Enabling graceful node shutdown on EKS in Kubernetes 1.21
Kubernetes 1.21 was released in April, and with it, a new feature graduated to beta. Graceful node shutdown allows the kubelet to detect when the system is being shut down, and delays this shutdown by a small amount of time to ensure that all of the pods on the node can be terminated gracefully.
This feature fills a gap in the current tooling when running Kubernetes in AWS. We have the Node Termination Handler for detecting node shutdowns based on EC2 events, but this won’t handle the simple case of stopping or restarting a node outside of the node’s normal lifecycle (e.g. lifecycle events related to being part of an ASG).
With EKS now supporting Kubernetes 1.21, you might think you get access to graceful node shutdown for free.
Not quite.
It requires a little bit of configuration, but it’s a pretty simple fix for a lot of gain.
This post is a bit of a journal of my process when figuring out how to configure this feature on EKS, with a section at the end that outlines the final set of steps to enable this feature.
Process
To start, we’ll SSH/SSM to a node, and try and configure the feature manually. Once we’ve got that working, we’ll automate.
My first thought was to just add the required configuration fields to the kubelet’s configuration file, and see if that worked.
The kubelet reads configuration from /etc/kubernetes/kubelet/kubelet-config.json
, and the configuration API is
documented at kubelet.config.k8s.io/v1beta1.
I tried adding the shutdownGracePeriod
and shutdownGracePeriodCriticalPods
fields.
The format is the standard Golang duration format i.e. 3m30s
for 3 minutes and 30 seconds.
On our cluster, from the time a pod first goes into Pending
, to launching a new node and that pod being scheduled (with low priority)

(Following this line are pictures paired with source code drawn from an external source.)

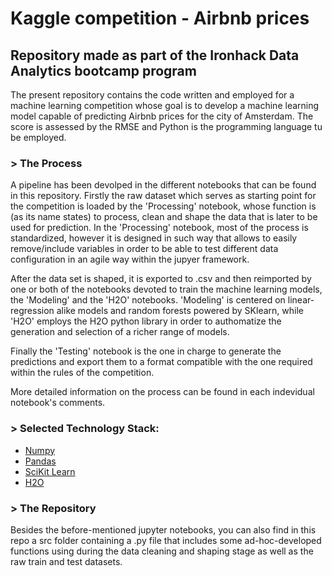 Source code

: # Kaggle competition - Airbnb prices
## Repository made as part of the Ironhack Data Analytics bootcamp program

The present repository contains the code written and employed for a machine learning competition whose goal is to develop a machine learning model capable of predicting Airbnb prices for the city of Amsterdam. The score is assessed by the RMSE and Python is the programming language tu be employed.


### > The Process

A pipeline has been devolped in the different notebooks that can be found in this repository. Firstly the raw dataset which serves as starting point for the competition is loaded by the 'Processing' notebook, whose function is (as its name states) to process, clean and shape the data that is later to be used for prediction. In the 'Processing' notebook, most of the process is standardized, however it is designed in such way that allows to easily remove/include variables in order to be able to test different data configuration in an agile way within the jupyer framework.

After the data set is shaped, it is exported to .csv and then reimported by one or both of the notebooks devoted to train the machine learning models, the 'Modeling' and the 'H2O' notebooks. 'Modeling' is centered on linear-regression alike models and random forests powered by SKlearn, while 'H2O' employs the H2O python library in order to authomatize the generation and selection of a richer range of models.

Finally the 'Testing' notebook is the one in charge to generate the predictions and export them to a format compatible with the one required within the rules of the competition.

More detailed information on the process can be found in each indevidual notebook's comments.


### > Selected Technology Stack:

- [Numpy](https://numpy.org/)
- [Pandas](https://pandas.pydata.org/)
- [SciKit Learn](https://www.selenium.dev/)
- [H2O](https://docs.h2o.ai/h2o/latest-stable/h2o-docs/index.html)


### > The Repository

Besides the before-mentioned jupyter notebooks, you can also find in this repo a src folder containing a .py file that includes some ad-hoc-developed functions using during the data cleaning and shaping stage as well as the raw train and test datasets.


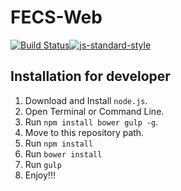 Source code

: FECS-Web
==========

[![Build Status](https://travis-ci.org/SixthFloor/FECS-Web.svg)](https://travis-ci.org/SixthFloor/FECS-Web)[![js-standard-style](https://img.shields.io/badge/code%20style-standard-brightgreen.svg?style=flat)](https://github.com/feross/standard)

## Installation for developer
1. Download and Install `node.js`.
2. Open Terminal or Command Line.
3. Run `npm install bower gulp -g`.
4. Move to this repository path.
5. Run `npm install`
6. Run `bower install`
7. Run `gulp`
8. Enjoy!!! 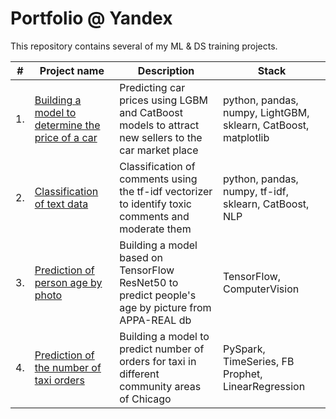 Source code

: # Portfolio @ Yandex

This repository contains several of my ML & DS training projects.

| #    | Project name                | Description                                                     | Stack|
| ---- | ------------------------------------------------------------ | ------------------------------------------------------------ | ------------------------------------------------------------ |
| 1.   | [Building a model to determine the price of a car](https://github.com/4Sin/Portfolio/tree/4f74b335f73e76a0674ef15d16e5890c310034b6/Car%20Prices) | Predicting car prices using LGBM and CatBoost models to attract new sellers to the car market place | python, pandas, numpy, LightGBM, sklearn, CatBoost, matplotlib |
| 2.   | [Classification of text data](https://github.com/4Sin/Portfolio/tree/4f74b335f73e76a0674ef15d16e5890c310034b6/Toxic%20Comments) | Classification of comments using the tf-idf vectorizer to identify toxic comments and moderate them | python, pandas, numpy, tf-idf, sklearn, CatBoost, NLP |
| 3.   | [Prediction of person age by photo](https://github.com/4Sin/Portfolio/tree/ca59688475b4551e8f2eae607413f564064d0d0a/ComputerVision%3A%20Ages%20prediction) | Building a model based on TensorFlow ResNet50 to predict people's age by picture from APPA-REAL db | TensorFlow, ComputerVision | 
| 4.   | [Prediction of the number of taxi orders](https://github.com/4Sin/Pyspark_taxi_orders_forecast) | Building a model to predict number of orders for taxi in different community areas of Chicago | PySpark, TimeSeries, FB Prophet, LinearRegression | 
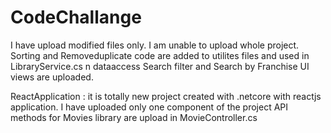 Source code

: # CodeChallange

I have upload modified files only. I am unable to upload whole project.
Sorting and Removeduplicate code are added to utilites files and used in LibraryService.cs n dataaccess
Search filter and Search by Franchise UI views are uploaded.


ReactApplication : it is totally new project created with .netcore with reactjs application. I have uploaded only one component of the project
API methods for Movies library are upload in MovieController.cs

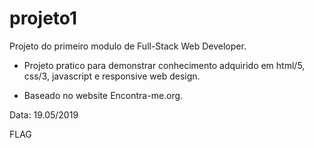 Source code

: # projeto1

Projeto do primeiro modulo de Full-Stack Web Developer.

 - Projeto pratico para demonstrar conhecimento adquirido em  html/5, css/3, javascript e responsive web design.
 
 - Baseado no website Encontra-me.org.
 
Data: 19.05/2019

FLAG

is about 3m15s. So 4m feels like a good amount of time to wait for regular pods to be evicted, and then another 2m for system
critical pods.
In the end, my KubeletConfiguration
looked like this
{
"kind": "KubeletConfiguration",
"apiVersion": "kubelet.config.k8s.io/v1beta1",
"address": "0.0.0.0",
...
<snip>
...
"maxPods": 58,
"shutdownGracePeriod": "6m",
"shutdownGracePeriodCriticalPods": "2m"
}
The two lines at the bottom are the new parts.
Now, the kubelet should be configured, we need to restart the Systemd service so that the configuration takes effect.

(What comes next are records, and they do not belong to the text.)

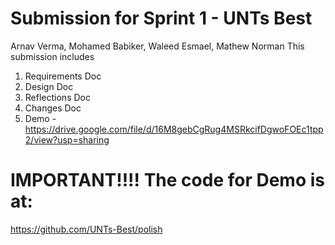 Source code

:# Submission for Sprint 1 - UNTs Best
Arnav Verma, Mohamed Babiker, Waleed Esmael, Mathew Norman
This submission includes
1. Requirements Doc
2. Design Doc
3. Reflections Doc
4. Changes Doc
5. Demo - https://drive.google.com/file/d/16M8gebCgRug4MSRkcifDgwoFOEc1tpp2/view?usp=sharing


# IMPORTANT!!!! The code for Demo is at:
https://github.com/UNTs-Best/polish






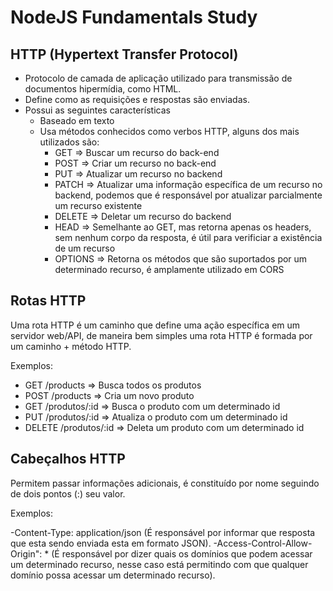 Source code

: # NodeJS Fundamentals Study

## HTTP (Hypertext Transfer Protocol)

- Protocolo de camada de aplicação utilizado para transmissão de documentos hipermídia, como HTML.
- Define como as requisições e respostas são enviadas.
- Possui as seguintes características
  - Baseado em texto
  - Usa métodos conhecidos como verbos HTTP, alguns dos mais utilizados são:
    - GET => Buscar um recurso do back-end
    - POST => Criar um recurso no back-end
    - PUT => Atualizar um recurso no backend
    - PATCH => Atualizar uma informação específica de um recurso no backend, podemos que é responsável por atualizar parcialmente um recurso existente
    - DELETE => Deletar um recurso do backend
    - HEAD => Semelhante ao GET, mas retorna apenas os headers, sem nenhum corpo da resposta, é útil para verificiar a existência de um recurso
    - OPTIONS => Retorna os métodos que são suportados por um determinado recurso, é amplamente utilizado em CORS

## Rotas HTTP

Uma rota HTTP é um caminho que define uma ação específica em um servidor web/API, de maneira bem simples uma rota HTTP é formada por um caminho + método HTTP.

Exemplos:

- GET /products => Busca todos os produtos
- POST /products => Cria um novo produto
- GET /produtos/:id => Busca o produto com um determinado id
- PUT /produtos/:id => Atualiza o produto com um determinado id
- DELETE /produtos/:id => Deleta um produto com um determinado id

## Cabeçalhos HTTP

Permitem passar informações adicionais, é constituído por nome seguindo de dois pontos (:) seu valor.

Exemplos:

-Content-Type: application/json (É responsável por informar que resposta que esta sendo enviada esta em formato JSON).
-Access-Control-Allow-Origin": \* (É responsável por dizer quais os domínios que podem acessar um determinado recurso, nesse caso está permitindo com que qualquer domínio possa acessar um determinado recurso).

sudo systemctl restart kubelet
The graceful node shutdown feature uses Systemd inhibitor locks, so we should be able to check whether the kubelet has taken a lock:
$ sudo systemd-inhibit --list
0 inhibitors listed.
However we find no inhibitors.
Looking at the kubelet logs:
$ sudo journalctl -u kubelet | grep shutdown
Jul 29 06:22:01 <node-hostname> kubelet[20169]: E0729 06:22:01.860159 20169 kubelet.go:1407] "Failed to start node shutdown manager" err="failed reading InhibitDelayMaxUSec property from logind: Message recipient disconnected from message bus without replying"

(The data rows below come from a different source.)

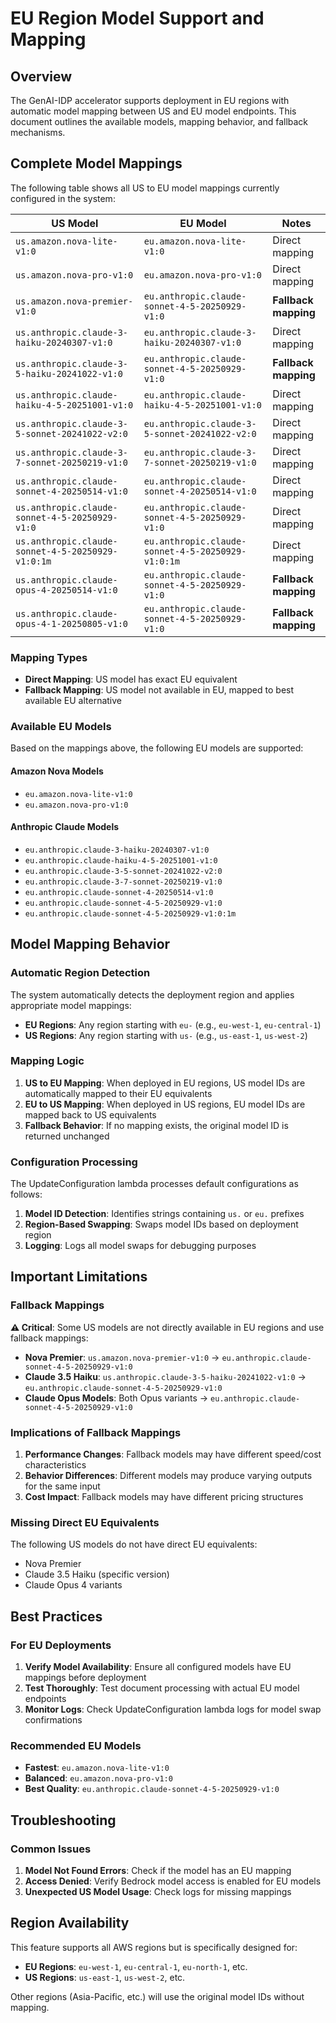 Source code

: # EU Region Model Support and Mapping

## Overview

The GenAI-IDP accelerator supports deployment in EU regions with automatic model mapping between US and EU model endpoints. This document outlines the available models, mapping behavior, and fallback mechanisms.

## Complete Model Mappings

The following table shows all US to EU model mappings currently configured in the system:

| US Model | EU Model | Notes |
|----------|----------|-------|
| `us.amazon.nova-lite-v1:0` | `eu.amazon.nova-lite-v1:0` | Direct mapping |
| `us.amazon.nova-pro-v1:0` | `eu.amazon.nova-pro-v1:0` | Direct mapping |
| `us.amazon.nova-premier-v1:0` | `eu.anthropic.claude-sonnet-4-5-20250929-v1:0` | **Fallback mapping** |
| `us.anthropic.claude-3-haiku-20240307-v1:0` | `eu.anthropic.claude-3-haiku-20240307-v1:0` | Direct mapping |
| `us.anthropic.claude-3-5-haiku-20241022-v1:0` | `eu.anthropic.claude-sonnet-4-5-20250929-v1:0` | **Fallback mapping** |
| `us.anthropic.claude-haiku-4-5-20251001-v1:0` | `eu.anthropic.claude-haiku-4-5-20251001-v1:0` | Direct mapping |
| `us.anthropic.claude-3-5-sonnet-20241022-v2:0` | `eu.anthropic.claude-3-5-sonnet-20241022-v2:0` | Direct mapping |
| `us.anthropic.claude-3-7-sonnet-20250219-v1:0` | `eu.anthropic.claude-3-7-sonnet-20250219-v1:0` | Direct mapping |
| `us.anthropic.claude-sonnet-4-20250514-v1:0` | `eu.anthropic.claude-sonnet-4-20250514-v1:0` | Direct mapping |
| `us.anthropic.claude-sonnet-4-5-20250929-v1:0` | `eu.anthropic.claude-sonnet-4-5-20250929-v1:0` | Direct mapping |
| `us.anthropic.claude-sonnet-4-5-20250929-v1:0:1m` | `eu.anthropic.claude-sonnet-4-5-20250929-v1:0:1m` | Direct mapping |
| `us.anthropic.claude-opus-4-20250514-v1:0` | `eu.anthropic.claude-sonnet-4-5-20250929-v1:0` | **Fallback mapping** |
| `us.anthropic.claude-opus-4-1-20250805-v1:0` | `eu.anthropic.claude-sonnet-4-5-20250929-v1:0` | **Fallback mapping** |

### Mapping Types

- **Direct Mapping**: US model has exact EU equivalent
- **Fallback Mapping**: US model not available in EU, mapped to best available EU alternative

### Available EU Models

Based on the mappings above, the following EU models are supported:

#### Amazon Nova Models
- `eu.amazon.nova-lite-v1:0`
- `eu.amazon.nova-pro-v1:0`

#### Anthropic Claude Models
- `eu.anthropic.claude-3-haiku-20240307-v1:0`
- `eu.anthropic.claude-haiku-4-5-20251001-v1:0`
- `eu.anthropic.claude-3-5-sonnet-20241022-v2:0`
- `eu.anthropic.claude-3-7-sonnet-20250219-v1:0`
- `eu.anthropic.claude-sonnet-4-20250514-v1:0`
- `eu.anthropic.claude-sonnet-4-5-20250929-v1:0`
- `eu.anthropic.claude-sonnet-4-5-20250929-v1:0:1m`

## Model Mapping Behavior

### Automatic Region Detection
The system automatically detects the deployment region and applies appropriate model mappings:

- **EU Regions**: Any region starting with `eu-` (e.g., `eu-west-1`, `eu-central-1`)
- **US Regions**: Any region starting with `us-` (e.g., `us-east-1`, `us-west-2`)

### Mapping Logic

1. **US to EU Mapping**: When deployed in EU regions, US model IDs are automatically mapped to their EU equivalents
2. **EU to US Mapping**: When deployed in US regions, EU model IDs are mapped back to US equivalents
3. **Fallback Behavior**: If no mapping exists, the original model ID is returned unchanged

### Configuration Processing

The UpdateConfiguration lambda processes default configurations as follows:

1. **Model ID Detection**: Identifies strings containing `us.` or `eu.` prefixes
2. **Region-Based Swapping**: Swaps model IDs based on deployment region
3. **Logging**: Logs all model swaps for debugging purposes

## Important Limitations

### Fallback Mappings

**⚠️ Critical**: Some US models are not directly available in EU regions and use fallback mappings:

- **Nova Premier**: `us.amazon.nova-premier-v1:0` → `eu.anthropic.claude-sonnet-4-5-20250929-v1:0`
- **Claude 3.5 Haiku**: `us.anthropic.claude-3-5-haiku-20241022-v1:0` → `eu.anthropic.claude-sonnet-4-5-20250929-v1:0`
- **Claude Opus Models**: Both Opus variants → `eu.anthropic.claude-sonnet-4-5-20250929-v1:0`

### Implications of Fallback Mappings

1. **Performance Changes**: Fallback models may have different speed/cost characteristics
2. **Behavior Differences**: Different models may produce varying outputs for the same input
3. **Cost Impact**: Fallback models may have different pricing structures

### Missing Direct EU Equivalents

The following US models do not have direct EU equivalents:
- Nova Premier
- Claude 3.5 Haiku (specific version)
- Claude Opus 4 variants

## Best Practices

### For EU Deployments

1. **Verify Model Availability**: Ensure all configured models have EU mappings before deployment
2. **Test Thoroughly**: Test document processing with actual EU model endpoints
3. **Monitor Logs**: Check UpdateConfiguration lambda logs for model swap confirmations

### Recommended EU Models

- **Fastest**: `eu.amazon.nova-lite-v1:0`
- **Balanced**: `eu.amazon.nova-pro-v1:0`
- **Best Quality**: `eu.anthropic.claude-sonnet-4-5-20250929-v1:0`

## Troubleshooting

### Common Issues

1. **Model Not Found Errors**: Check if the model has an EU mapping
2. **Access Denied**: Verify Bedrock model access is enabled for EU models
3. **Unexpected US Model Usage**: Check logs for missing mappings

## Region Availability

This feature supports all AWS regions but is specifically designed for:
- **EU Regions**: `eu-west-1`, `eu-central-1`, `eu-north-1`, etc.
- **US Regions**: `us-east-1`, `us-west-2`, etc.

Other regions (Asia-Pacific, etc.) will use the original model IDs without mapping.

This indicates an issue with logind.
Based on the logind man page, the issue is probably
that we haven’t configured InhibitDelayMaxSec
.
We can check that by looking at /etc/systemd/logind.conf
and seeing that the file has all of the options commented
out.
We’re going to leave /etc/systemd/logind.conf
alone, because this is where Amazon would configure any defaults they
wanted to configure.
Instead, we’re going to create a file under /etc/systemd/logind.conf.d/
.
At this point, I discovered that there actually already was a file in this directory called 99-kubelet.conf
:
$ cat /etc/systemd/logind.conf.d/99-kubelet.conf
# Kubelet logind override
[Login]
InhibitDelayMaxSec=360
Seems like the kubelet attempts to configure logind for us if it can’t make the graceful node shutdown feature work.
So at this point, it seems like we should just be able to restart the systemd-logind
service and then kubelet
,
and the feature should work. And we can:
$ sudo systemctl restart systemd-logind
$ sudo systemd-inhibit --list
0 inhibitors listed.
$ sudo systemctl restart kubelet
$ sudo systemd-inhibit --list
Who: kubelet (UID 0/root, PID 24485/kubelet)
What: shutdown
Why: Kubelet needs time to handle node shutdown
Mode: delay
1 inhibitors listed.
However relying on the kubelet to create configuration for us isn’t ideal. Instead, we can create the required config ourselves.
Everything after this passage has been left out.